# HOW TO COMPLETE THIS TASK
Reproduce only the lines from the one containing "semantics also include" through the end of the data, exactly as they stand.

(Dataset records)
═══

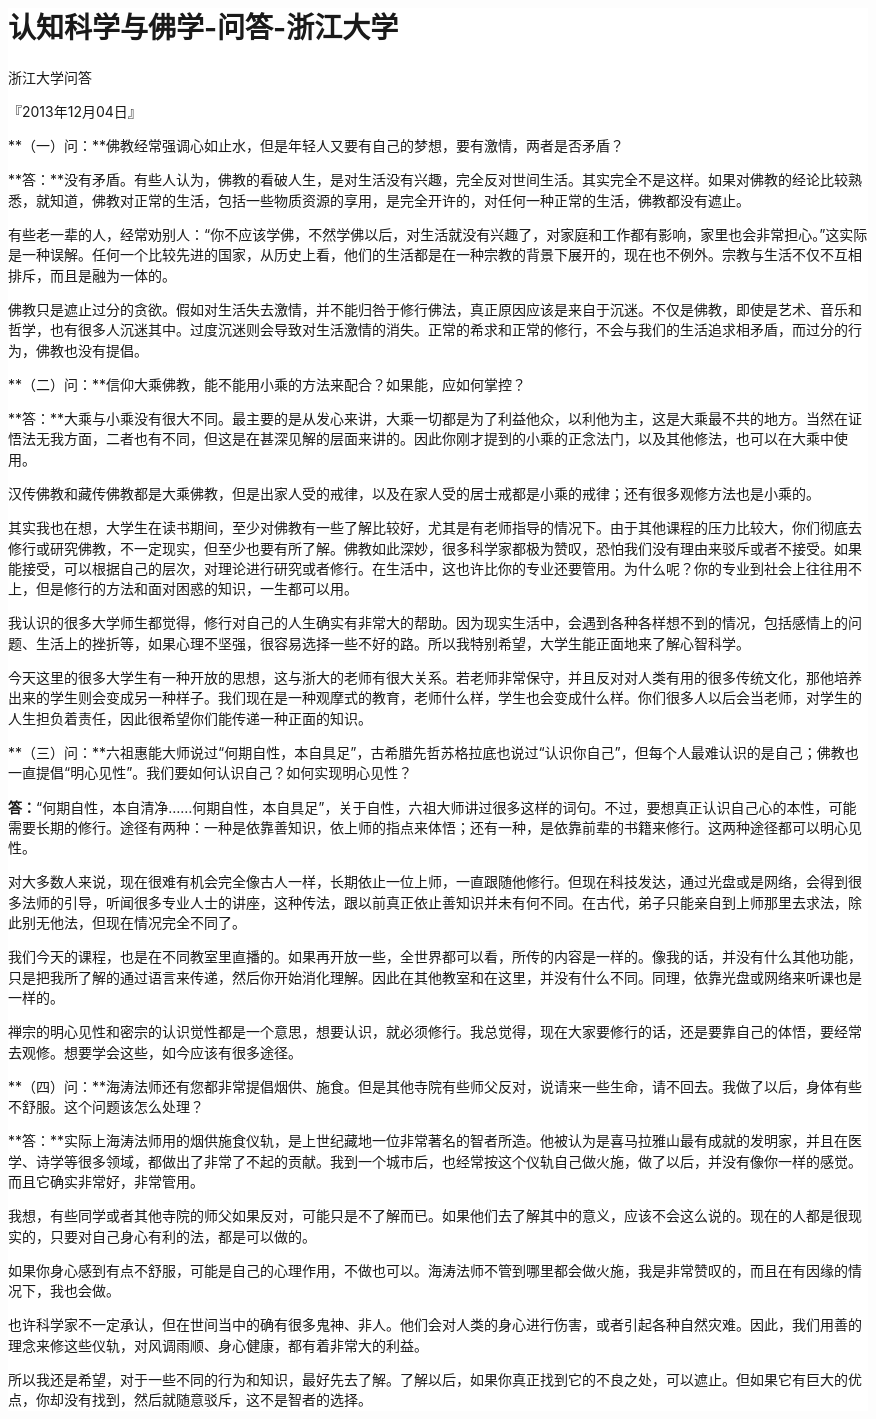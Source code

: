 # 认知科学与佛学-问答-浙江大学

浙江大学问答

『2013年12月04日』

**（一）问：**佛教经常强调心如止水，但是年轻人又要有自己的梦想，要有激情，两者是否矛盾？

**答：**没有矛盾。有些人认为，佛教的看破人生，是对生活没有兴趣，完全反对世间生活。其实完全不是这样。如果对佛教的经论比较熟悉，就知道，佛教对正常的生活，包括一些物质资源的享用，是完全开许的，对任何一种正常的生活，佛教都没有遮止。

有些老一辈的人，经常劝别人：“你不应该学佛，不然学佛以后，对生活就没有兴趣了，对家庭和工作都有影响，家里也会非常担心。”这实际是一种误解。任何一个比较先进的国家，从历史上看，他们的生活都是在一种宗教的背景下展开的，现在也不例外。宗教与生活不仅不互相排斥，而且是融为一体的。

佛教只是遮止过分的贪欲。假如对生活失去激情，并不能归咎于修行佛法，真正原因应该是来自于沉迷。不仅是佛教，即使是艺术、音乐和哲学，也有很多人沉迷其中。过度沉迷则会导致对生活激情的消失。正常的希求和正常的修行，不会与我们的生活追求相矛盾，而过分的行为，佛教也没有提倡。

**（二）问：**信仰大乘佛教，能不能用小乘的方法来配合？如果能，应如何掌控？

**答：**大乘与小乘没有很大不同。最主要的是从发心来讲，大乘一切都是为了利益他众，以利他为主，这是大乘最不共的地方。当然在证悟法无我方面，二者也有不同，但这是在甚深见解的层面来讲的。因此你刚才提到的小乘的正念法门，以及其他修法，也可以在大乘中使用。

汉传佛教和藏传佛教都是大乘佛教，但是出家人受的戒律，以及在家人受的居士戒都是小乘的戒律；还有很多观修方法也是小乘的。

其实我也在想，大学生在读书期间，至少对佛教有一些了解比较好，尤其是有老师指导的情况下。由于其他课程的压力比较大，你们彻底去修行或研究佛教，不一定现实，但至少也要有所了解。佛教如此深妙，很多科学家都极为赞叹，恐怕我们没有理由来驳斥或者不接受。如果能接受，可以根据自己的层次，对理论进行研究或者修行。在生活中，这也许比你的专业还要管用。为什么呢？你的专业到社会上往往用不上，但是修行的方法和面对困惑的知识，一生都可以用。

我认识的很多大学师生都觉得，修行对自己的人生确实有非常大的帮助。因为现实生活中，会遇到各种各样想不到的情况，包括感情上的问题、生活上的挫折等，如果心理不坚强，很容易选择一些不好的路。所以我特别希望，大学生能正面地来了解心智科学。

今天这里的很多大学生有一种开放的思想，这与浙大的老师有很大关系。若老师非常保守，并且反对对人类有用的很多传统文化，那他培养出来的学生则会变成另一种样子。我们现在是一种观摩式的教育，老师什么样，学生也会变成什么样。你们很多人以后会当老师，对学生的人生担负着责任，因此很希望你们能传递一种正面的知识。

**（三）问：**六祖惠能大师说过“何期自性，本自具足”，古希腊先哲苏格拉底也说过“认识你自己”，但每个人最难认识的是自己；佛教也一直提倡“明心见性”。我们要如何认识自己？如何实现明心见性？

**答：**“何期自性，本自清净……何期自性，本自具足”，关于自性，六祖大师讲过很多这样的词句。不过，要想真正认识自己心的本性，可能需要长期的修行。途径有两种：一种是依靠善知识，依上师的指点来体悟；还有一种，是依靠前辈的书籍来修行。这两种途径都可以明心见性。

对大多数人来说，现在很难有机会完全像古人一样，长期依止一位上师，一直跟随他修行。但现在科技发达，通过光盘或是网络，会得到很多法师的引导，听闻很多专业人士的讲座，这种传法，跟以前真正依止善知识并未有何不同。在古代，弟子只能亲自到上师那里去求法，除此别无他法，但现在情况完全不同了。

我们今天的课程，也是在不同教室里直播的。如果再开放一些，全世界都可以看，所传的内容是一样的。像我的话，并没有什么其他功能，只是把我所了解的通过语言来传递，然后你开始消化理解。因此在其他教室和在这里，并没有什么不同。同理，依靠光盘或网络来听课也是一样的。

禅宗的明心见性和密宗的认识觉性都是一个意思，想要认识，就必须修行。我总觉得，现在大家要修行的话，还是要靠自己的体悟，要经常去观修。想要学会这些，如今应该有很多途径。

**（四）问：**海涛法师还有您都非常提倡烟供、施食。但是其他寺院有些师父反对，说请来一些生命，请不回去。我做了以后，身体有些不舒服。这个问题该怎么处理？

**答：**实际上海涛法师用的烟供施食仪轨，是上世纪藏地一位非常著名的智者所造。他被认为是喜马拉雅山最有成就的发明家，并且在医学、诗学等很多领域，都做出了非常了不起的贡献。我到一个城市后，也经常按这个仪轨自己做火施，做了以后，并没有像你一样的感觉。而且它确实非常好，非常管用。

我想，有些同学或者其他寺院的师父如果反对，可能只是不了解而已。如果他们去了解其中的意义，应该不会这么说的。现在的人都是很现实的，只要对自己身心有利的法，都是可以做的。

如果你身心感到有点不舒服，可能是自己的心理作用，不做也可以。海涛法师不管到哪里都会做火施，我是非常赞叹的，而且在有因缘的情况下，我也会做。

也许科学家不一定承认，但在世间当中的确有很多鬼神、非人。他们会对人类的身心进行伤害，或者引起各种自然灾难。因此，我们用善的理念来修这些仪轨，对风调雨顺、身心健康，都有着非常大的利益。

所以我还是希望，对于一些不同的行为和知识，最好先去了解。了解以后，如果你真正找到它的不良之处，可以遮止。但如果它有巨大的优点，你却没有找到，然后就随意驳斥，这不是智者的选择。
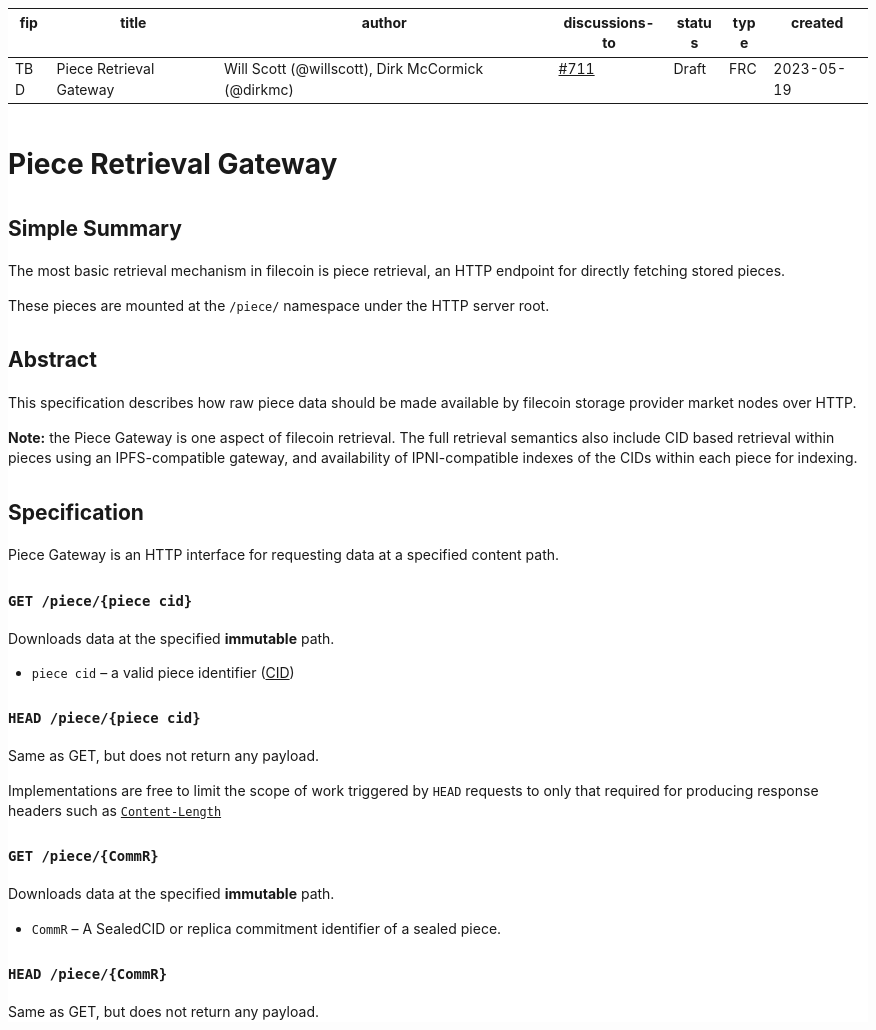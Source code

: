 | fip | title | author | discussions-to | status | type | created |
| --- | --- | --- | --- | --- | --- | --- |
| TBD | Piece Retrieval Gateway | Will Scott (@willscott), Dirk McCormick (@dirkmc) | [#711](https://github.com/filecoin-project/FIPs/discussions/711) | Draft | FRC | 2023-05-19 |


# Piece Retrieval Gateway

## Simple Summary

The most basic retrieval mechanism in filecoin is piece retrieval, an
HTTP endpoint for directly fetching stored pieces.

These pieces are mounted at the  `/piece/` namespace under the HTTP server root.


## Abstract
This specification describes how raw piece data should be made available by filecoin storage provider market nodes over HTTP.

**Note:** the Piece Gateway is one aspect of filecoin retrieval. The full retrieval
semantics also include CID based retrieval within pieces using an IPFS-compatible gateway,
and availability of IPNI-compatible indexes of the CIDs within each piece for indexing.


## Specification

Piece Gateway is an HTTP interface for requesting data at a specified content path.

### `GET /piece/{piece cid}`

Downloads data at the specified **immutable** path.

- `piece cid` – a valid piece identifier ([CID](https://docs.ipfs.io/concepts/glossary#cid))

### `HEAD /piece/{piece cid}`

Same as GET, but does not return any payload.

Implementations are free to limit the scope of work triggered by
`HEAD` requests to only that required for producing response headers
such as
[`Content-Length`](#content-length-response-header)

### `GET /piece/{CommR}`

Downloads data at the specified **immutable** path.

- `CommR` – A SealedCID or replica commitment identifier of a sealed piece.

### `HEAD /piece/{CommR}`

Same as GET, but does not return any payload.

═══

# ANSWER BOX
semantics also include CID based retrieval within pieces using an IPFS-compatible gateway,
and availability of IPNI-compatible indexes of the CIDs within each piece for indexing.


## Specification

Piece Gateway is an HTTP interface for requesting data at a specified content path.

### `GET /piece/{piece cid}`

Downloads data at the specified **immutable** path.

- `piece cid` – a valid piece identifier ([CID](https://docs.ipfs.io/concepts/glossary#cid))

### `HEAD /piece/{piece cid}`

Same as GET, but does not return any payload.

Implementations are free to limit the scope of work triggered by
`HEAD` requests to only that required for producing response headers
such as
[`Content-Length`](#content-length-response-header)

### `GET /piece/{CommR}`

Downloads data at the specified **immutable** path.

- `CommR` – A SealedCID or replica commitment identifier of a sealed piece.

### `HEAD /piece/{CommR}`

Same as GET, but does not return any payload.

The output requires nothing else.